WORK REQUIRED:
Every line below must be reproduced exactly. Copy them all.

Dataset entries

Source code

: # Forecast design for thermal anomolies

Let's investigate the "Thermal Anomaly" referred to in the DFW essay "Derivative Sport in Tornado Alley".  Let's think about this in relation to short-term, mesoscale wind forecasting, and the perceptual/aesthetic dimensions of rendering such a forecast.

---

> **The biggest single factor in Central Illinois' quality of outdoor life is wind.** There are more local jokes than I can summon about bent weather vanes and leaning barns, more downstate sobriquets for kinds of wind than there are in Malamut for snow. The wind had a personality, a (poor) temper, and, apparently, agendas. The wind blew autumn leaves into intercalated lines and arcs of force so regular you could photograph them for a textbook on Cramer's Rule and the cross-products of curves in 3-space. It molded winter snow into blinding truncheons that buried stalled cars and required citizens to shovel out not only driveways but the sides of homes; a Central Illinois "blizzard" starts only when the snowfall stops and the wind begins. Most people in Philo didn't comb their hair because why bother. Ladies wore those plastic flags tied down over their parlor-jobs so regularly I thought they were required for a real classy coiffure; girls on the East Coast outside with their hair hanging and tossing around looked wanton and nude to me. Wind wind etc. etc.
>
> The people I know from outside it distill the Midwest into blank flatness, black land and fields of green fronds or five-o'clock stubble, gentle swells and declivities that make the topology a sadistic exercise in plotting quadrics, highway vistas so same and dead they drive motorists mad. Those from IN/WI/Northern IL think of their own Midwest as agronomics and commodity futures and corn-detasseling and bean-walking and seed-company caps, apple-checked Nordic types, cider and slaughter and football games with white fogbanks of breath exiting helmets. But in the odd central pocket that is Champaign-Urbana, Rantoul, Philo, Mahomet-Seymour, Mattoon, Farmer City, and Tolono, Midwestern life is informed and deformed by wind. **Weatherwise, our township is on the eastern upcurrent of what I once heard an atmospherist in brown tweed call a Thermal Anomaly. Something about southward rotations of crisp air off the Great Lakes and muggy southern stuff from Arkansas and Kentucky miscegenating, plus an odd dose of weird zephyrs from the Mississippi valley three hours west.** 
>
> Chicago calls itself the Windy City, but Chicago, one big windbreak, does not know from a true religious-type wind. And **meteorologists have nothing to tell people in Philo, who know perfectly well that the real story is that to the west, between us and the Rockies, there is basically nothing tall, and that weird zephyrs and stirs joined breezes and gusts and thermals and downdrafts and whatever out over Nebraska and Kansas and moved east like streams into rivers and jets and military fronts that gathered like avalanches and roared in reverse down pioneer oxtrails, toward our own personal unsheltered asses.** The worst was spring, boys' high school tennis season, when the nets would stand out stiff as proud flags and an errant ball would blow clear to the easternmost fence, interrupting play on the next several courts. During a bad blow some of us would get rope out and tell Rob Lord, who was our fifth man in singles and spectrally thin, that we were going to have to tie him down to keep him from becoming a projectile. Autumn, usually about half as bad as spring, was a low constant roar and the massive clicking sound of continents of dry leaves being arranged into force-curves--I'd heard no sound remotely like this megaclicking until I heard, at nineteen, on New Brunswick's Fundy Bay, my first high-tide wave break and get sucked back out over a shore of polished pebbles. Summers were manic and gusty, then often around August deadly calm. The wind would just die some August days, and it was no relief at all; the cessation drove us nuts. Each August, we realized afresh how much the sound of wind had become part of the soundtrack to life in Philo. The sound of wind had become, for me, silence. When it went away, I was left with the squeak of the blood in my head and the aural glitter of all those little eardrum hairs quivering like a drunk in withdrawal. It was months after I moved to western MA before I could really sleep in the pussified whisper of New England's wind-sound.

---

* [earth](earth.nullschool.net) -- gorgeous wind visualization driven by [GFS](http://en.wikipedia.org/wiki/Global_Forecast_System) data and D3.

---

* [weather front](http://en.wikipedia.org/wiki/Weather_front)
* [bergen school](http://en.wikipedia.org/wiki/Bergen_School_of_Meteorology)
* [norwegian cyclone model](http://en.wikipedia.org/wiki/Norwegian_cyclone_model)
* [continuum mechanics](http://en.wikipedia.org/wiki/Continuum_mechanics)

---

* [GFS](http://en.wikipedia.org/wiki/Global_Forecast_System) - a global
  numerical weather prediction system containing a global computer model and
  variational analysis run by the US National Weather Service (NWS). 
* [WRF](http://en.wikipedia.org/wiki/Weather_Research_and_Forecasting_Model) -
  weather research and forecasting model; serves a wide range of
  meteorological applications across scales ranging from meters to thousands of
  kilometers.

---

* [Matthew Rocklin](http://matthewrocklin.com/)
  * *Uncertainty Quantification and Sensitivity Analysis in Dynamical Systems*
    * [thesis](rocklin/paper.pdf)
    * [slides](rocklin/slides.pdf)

YOUR RESPONSE:
Source code

: # Forecast design for thermal anomolies

Let's investigate the "Thermal Anomaly" referred to in the DFW essay "Derivative Sport in Tornado Alley".  Let's think about this in relation to short-term, mesoscale wind forecasting, and the perceptual/aesthetic dimensions of rendering such a forecast.

---

> **The biggest single factor in Central Illinois' quality of outdoor life is wind.** There are more local jokes than I can summon about bent weather vanes and leaning barns, more downstate sobriquets for kinds of wind than there are in Malamut for snow. The wind had a personality, a (poor) temper, and, apparently, agendas. The wind blew autumn leaves into intercalated lines and arcs of force so regular you could photograph them for a textbook on Cramer's Rule and the cross-products of curves in 3-space. It molded winter snow into blinding truncheons that buried stalled cars and required citizens to shovel out not only driveways but the sides of homes; a Central Illinois "blizzard" starts only when the snowfall stops and the wind begins. Most people in Philo didn't comb their hair because why bother. Ladies wore those plastic flags tied down over their parlor-jobs so regularly I thought they were required for a real classy coiffure; girls on the East Coast outside with their hair hanging and tossing around looked wanton and nude to me. Wind wind etc. etc.
>
> The people I know from outside it distill the Midwest into blank flatness, black land and fields of green fronds or five-o'clock stubble, gentle swells and declivities that make the topology a sadistic exercise in plotting quadrics, highway vistas so same and dead they drive motorists mad. Those from IN/WI/Northern IL think of their own Midwest as agronomics and commodity futures and corn-detasseling and bean-walking and seed-company caps, apple-checked Nordic types, cider and slaughter and football games with white fogbanks of breath exiting helmets. But in the odd central pocket that is Champaign-Urbana, Rantoul, Philo, Mahomet-Seymour, Mattoon, Farmer City, and Tolono, Midwestern life is informed and deformed by wind. **Weatherwise, our township is on the eastern upcurrent of what I once heard an atmospherist in brown tweed call a Thermal Anomaly. Something about southward rotations of crisp air off the Great Lakes and muggy southern stuff from Arkansas and Kentucky miscegenating, plus an odd dose of weird zephyrs from the Mississippi valley three hours west.** 
>
> Chicago calls itself the Windy City, but Chicago, one big windbreak, does not know from a true religious-type wind. And **meteorologists have nothing to tell people in Philo, who know perfectly well that the real story is that to the west, between us and the Rockies, there is basically nothing tall, and that weird zephyrs and stirs joined breezes and gusts and thermals and downdrafts and whatever out over Nebraska and Kansas and moved east like streams into rivers and jets and military fronts that gathered like avalanches and roared in reverse down pioneer oxtrails, toward our own personal unsheltered asses.** The worst was spring, boys' high school tennis season, when the nets would stand out stiff as proud flags and an errant ball would blow clear to the easternmost fence, interrupting play on the next several courts. During a bad blow some of us would get rope out and tell Rob Lord, who was our fifth man in singles and spectrally thin, that we were going to have to tie him down to keep him from becoming a projectile. Autumn, usually about half as bad as spring, was a low constant roar and the massive clicking sound of continents of dry leaves being arranged into force-curves--I'd heard no sound remotely like this megaclicking until I heard, at nineteen, on New Brunswick's Fundy Bay, my first high-tide wave break and get sucked back out over a shore of polished pebbles. Summers were manic and gusty, then often around August deadly calm. The wind would just die some August days, and it was no relief at all; the cessation drove us nuts. Each August, we realized afresh how much the sound of wind had become part of the soundtrack to life in Philo. The sound of wind had become, for me, silence. When it went away, I was left with the squeak of the blood in my head and the aural glitter of all those little eardrum hairs quivering like a drunk in withdrawal. It was months after I moved to western MA before I could really sleep in the pussified whisper of New England's wind-sound.

---

* [earth](earth.nullschool.net) -- gorgeous wind visualization driven by [GFS](http://en.wikipedia.org/wiki/Global_Forecast_System) data and D3.

---

* [weather front](http://en.wikipedia.org/wiki/Weather_front)
* [bergen school](http://en.wikipedia.org/wiki/Bergen_School_of_Meteorology)
* [norwegian cyclone model](http://en.wikipedia.org/wiki/Norwegian_cyclone_model)
* [continuum mechanics](http://en.wikipedia.org/wiki/Continuum_mechanics)

---

* [GFS](http://en.wikipedia.org/wiki/Global_Forecast_System) - a global
  numerical weather prediction system containing a global computer model and
  variational analysis run by the US National Weather Service (NWS). 
* [WRF](http://en.wikipedia.org/wiki/Weather_Research_and_Forecasting_Model) -
  weather research and forecasting model; serves a wide range of
  meteorological applications across scales ranging from meters to thousands of
  kilometers.

---

* [Matthew Rocklin](http://matthewrocklin.com/)
  * *Uncertainty Quantification and Sensitivity Analysis in Dynamical Systems*
    * [thesis](rocklin/paper.pdf)
    * [slides](rocklin/slides.pdf)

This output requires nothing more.